I normally do my silver castings in lost wax with Americast. It's very similar to plaster, but will withstand high temperatures better. much less cracking and shrinkage. very good detail. I recall that there are a couple different types of it, but I forget which I got. I think I got it from this website, but I can't find the other options... http://www.contenti.com/products/casting/164-514.html


----------



## grainsofgold (Sep 10, 2014)

For the black pieces I would cast them in palladium and leave them in the oven when you take them out they will have a nice dark patina on them -

Silver is a PITA to cast unless you do it often - sub it out-

GOG


----------



## Irons (Sep 10, 2014)

kadriver said:


> Does the ceramic deteriorate that quickly? Thanks for the heads-up.



Investment Casting. Also: Lost Wax process. Folks have been doing this for Thousands of Years.

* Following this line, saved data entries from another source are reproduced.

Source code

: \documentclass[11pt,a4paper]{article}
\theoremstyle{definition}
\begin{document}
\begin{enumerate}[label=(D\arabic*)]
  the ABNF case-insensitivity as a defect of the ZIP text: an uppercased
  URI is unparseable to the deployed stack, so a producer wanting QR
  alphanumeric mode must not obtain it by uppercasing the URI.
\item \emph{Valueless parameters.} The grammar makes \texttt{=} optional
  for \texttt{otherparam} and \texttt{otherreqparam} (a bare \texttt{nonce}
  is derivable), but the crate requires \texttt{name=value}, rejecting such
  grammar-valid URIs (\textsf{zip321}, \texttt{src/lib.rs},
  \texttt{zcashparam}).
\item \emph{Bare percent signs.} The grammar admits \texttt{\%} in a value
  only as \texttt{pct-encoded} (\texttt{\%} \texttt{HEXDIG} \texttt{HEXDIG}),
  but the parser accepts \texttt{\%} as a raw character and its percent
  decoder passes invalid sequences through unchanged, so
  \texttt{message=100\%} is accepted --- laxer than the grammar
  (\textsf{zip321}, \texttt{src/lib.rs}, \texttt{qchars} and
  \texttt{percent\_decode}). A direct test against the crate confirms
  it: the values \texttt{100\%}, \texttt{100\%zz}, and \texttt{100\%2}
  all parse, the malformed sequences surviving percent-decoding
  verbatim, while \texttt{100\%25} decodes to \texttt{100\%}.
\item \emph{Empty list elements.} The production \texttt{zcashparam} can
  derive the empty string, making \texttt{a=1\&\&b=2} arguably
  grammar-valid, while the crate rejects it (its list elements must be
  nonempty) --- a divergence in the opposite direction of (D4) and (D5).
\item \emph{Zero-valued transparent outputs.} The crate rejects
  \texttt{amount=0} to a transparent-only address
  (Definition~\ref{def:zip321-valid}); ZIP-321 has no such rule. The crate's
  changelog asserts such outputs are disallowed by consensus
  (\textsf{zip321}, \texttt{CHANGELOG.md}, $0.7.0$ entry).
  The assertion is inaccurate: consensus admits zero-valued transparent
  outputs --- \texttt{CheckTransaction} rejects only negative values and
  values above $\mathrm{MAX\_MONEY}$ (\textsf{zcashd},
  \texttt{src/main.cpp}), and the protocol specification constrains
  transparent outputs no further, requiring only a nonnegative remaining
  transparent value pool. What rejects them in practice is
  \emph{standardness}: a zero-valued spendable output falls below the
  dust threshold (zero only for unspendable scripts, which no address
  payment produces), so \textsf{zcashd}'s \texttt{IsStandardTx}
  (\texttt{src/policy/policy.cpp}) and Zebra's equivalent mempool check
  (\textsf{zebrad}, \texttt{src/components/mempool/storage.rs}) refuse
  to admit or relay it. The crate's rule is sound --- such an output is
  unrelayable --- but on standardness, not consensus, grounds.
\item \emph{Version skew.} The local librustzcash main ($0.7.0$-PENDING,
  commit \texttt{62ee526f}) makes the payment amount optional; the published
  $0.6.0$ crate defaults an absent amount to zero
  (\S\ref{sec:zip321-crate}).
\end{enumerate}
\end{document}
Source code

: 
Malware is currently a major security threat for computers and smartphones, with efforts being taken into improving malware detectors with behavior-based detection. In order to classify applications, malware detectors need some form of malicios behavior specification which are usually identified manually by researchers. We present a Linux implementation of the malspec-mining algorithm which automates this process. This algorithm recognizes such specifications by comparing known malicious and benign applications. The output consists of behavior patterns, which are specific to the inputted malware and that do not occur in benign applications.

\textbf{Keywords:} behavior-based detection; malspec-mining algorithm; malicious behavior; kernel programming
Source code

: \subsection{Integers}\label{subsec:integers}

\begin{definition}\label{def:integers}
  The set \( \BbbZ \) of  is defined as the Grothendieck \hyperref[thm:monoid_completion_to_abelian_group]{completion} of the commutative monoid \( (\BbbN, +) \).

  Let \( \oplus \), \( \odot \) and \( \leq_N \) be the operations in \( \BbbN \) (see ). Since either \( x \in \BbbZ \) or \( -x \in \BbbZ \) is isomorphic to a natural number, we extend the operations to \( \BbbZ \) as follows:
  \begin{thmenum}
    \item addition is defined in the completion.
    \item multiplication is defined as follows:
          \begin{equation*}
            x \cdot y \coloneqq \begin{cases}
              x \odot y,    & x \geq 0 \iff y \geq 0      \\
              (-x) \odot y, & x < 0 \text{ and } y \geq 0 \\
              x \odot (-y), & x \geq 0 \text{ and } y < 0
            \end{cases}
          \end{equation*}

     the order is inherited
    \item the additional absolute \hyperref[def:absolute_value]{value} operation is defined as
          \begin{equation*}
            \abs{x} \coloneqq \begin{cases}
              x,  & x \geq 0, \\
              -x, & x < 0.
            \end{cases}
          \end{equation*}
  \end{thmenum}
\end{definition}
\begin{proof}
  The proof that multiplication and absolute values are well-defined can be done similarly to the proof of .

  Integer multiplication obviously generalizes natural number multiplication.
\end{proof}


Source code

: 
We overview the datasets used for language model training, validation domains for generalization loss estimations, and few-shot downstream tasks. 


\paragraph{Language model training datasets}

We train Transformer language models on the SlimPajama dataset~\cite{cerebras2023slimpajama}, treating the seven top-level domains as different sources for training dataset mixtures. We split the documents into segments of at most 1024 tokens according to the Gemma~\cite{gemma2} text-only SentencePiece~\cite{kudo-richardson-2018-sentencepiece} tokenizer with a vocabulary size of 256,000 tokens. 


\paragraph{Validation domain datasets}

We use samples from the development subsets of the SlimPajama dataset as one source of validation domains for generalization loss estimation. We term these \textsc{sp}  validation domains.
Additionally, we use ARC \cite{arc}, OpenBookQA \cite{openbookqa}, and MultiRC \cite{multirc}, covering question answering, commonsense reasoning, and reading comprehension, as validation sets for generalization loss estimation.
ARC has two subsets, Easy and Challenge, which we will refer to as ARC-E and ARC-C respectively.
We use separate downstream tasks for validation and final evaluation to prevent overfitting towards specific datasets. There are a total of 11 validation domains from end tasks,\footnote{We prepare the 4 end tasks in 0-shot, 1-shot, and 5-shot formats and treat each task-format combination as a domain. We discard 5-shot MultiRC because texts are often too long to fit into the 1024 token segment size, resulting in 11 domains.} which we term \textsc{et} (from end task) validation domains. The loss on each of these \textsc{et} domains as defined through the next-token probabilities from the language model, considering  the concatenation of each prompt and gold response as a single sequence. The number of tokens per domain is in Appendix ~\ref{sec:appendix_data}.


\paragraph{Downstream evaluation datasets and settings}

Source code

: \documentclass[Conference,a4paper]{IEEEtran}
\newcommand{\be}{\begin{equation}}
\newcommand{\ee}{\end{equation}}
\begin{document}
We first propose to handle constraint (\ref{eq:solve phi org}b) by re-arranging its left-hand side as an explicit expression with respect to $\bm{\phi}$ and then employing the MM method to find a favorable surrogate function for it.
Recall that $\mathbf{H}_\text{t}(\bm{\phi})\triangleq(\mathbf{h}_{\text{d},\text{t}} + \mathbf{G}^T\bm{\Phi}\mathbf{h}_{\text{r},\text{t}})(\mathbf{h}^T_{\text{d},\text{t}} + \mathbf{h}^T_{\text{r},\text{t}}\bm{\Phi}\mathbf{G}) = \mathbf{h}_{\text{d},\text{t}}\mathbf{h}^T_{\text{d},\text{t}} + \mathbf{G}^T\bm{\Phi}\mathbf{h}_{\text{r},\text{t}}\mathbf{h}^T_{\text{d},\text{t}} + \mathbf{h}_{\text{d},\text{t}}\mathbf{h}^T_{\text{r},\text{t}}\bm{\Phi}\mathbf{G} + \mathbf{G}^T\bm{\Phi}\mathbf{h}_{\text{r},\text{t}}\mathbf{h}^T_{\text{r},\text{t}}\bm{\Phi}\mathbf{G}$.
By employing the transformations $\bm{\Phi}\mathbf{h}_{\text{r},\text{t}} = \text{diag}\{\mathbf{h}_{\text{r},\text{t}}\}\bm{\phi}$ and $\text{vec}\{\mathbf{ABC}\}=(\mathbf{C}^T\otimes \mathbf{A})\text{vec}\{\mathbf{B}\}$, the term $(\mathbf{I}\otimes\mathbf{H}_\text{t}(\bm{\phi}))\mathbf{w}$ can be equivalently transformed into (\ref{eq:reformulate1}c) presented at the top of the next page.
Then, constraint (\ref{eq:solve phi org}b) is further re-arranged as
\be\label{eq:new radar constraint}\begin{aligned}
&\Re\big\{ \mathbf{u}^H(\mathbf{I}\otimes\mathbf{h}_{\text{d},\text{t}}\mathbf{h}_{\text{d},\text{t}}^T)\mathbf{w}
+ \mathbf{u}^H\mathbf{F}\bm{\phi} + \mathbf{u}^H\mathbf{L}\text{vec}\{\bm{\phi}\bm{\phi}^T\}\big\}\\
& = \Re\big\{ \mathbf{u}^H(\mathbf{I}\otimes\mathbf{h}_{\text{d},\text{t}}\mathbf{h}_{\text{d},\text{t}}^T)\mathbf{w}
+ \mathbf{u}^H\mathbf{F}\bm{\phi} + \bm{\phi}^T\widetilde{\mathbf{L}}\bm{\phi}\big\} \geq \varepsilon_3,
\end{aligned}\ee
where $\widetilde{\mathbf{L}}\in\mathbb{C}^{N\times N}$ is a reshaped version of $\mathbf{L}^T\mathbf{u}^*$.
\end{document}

https://en.wikipedia.org/wiki/Lost-wax_casting

http://www.ehow.com/way_6463143_homemade-investment-compound-casting-bronze.html

Using a Vacuum Pump to get the bubbles out of the Casting Plaster is a big time-saver. I use a Dessicator which has a Vacuum Tabulation and metal cage to prevent flying glass in case of failure. There are plastic ones on the market that also combine the ability to dry the mold and extract the bubbles. If I were doing it from scratch, I would go with plastic, but I got a good deal on a Pyrex one with safety cage about 35 Years ago and it hasn't broken yet.


----------